Listed records ::
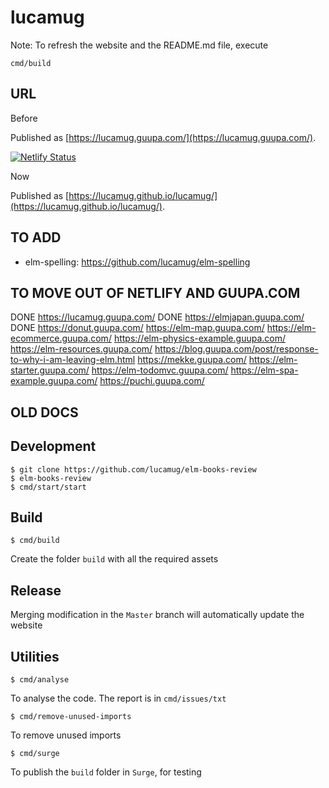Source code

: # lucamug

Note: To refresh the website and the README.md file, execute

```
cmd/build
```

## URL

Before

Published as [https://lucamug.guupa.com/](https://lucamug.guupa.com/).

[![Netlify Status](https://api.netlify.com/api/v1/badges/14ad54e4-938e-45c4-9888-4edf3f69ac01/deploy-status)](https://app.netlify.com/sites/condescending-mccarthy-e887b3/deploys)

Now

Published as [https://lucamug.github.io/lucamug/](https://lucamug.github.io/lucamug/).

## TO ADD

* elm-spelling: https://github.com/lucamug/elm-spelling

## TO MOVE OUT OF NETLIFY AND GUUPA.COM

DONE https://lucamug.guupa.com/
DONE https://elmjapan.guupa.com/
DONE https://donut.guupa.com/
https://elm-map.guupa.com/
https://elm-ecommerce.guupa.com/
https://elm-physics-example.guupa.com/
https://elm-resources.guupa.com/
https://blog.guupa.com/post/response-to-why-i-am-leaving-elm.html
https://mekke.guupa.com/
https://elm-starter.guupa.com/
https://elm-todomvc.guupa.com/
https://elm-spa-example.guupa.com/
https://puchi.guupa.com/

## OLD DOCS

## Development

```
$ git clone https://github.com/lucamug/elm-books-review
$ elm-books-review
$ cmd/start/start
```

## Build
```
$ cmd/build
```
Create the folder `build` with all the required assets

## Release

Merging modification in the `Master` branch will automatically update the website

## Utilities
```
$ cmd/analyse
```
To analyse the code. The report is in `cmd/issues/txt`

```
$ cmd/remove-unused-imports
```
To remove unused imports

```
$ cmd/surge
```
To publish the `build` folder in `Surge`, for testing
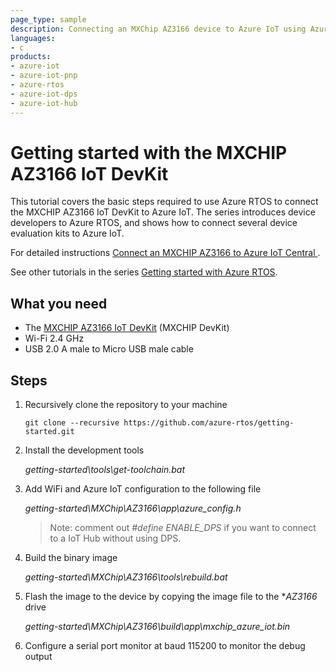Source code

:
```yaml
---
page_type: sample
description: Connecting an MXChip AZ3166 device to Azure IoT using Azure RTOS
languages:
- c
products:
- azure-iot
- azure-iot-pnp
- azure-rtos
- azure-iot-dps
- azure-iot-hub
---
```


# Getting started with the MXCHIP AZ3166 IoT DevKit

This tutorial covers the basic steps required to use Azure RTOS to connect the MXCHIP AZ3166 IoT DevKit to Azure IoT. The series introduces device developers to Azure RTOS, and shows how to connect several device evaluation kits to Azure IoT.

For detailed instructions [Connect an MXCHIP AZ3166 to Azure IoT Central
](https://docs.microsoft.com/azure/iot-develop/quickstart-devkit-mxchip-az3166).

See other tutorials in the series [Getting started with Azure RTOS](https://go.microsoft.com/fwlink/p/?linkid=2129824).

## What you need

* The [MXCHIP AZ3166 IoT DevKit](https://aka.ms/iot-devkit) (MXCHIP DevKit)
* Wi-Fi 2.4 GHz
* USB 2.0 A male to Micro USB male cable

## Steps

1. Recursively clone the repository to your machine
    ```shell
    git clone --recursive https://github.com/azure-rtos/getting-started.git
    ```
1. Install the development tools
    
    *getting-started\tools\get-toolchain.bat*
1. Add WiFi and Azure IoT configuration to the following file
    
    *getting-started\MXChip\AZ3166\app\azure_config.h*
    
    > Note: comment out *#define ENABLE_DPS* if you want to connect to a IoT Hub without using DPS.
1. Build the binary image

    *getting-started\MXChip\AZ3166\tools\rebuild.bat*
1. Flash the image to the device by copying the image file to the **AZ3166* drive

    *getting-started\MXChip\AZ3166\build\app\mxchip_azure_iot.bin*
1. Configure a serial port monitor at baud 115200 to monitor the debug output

Assigned task ::
Would you copy every line from the listing above that has the string "imports" in it?

Result of this exercise ::
$ cmd/remove-unused-imports
To remove unused imports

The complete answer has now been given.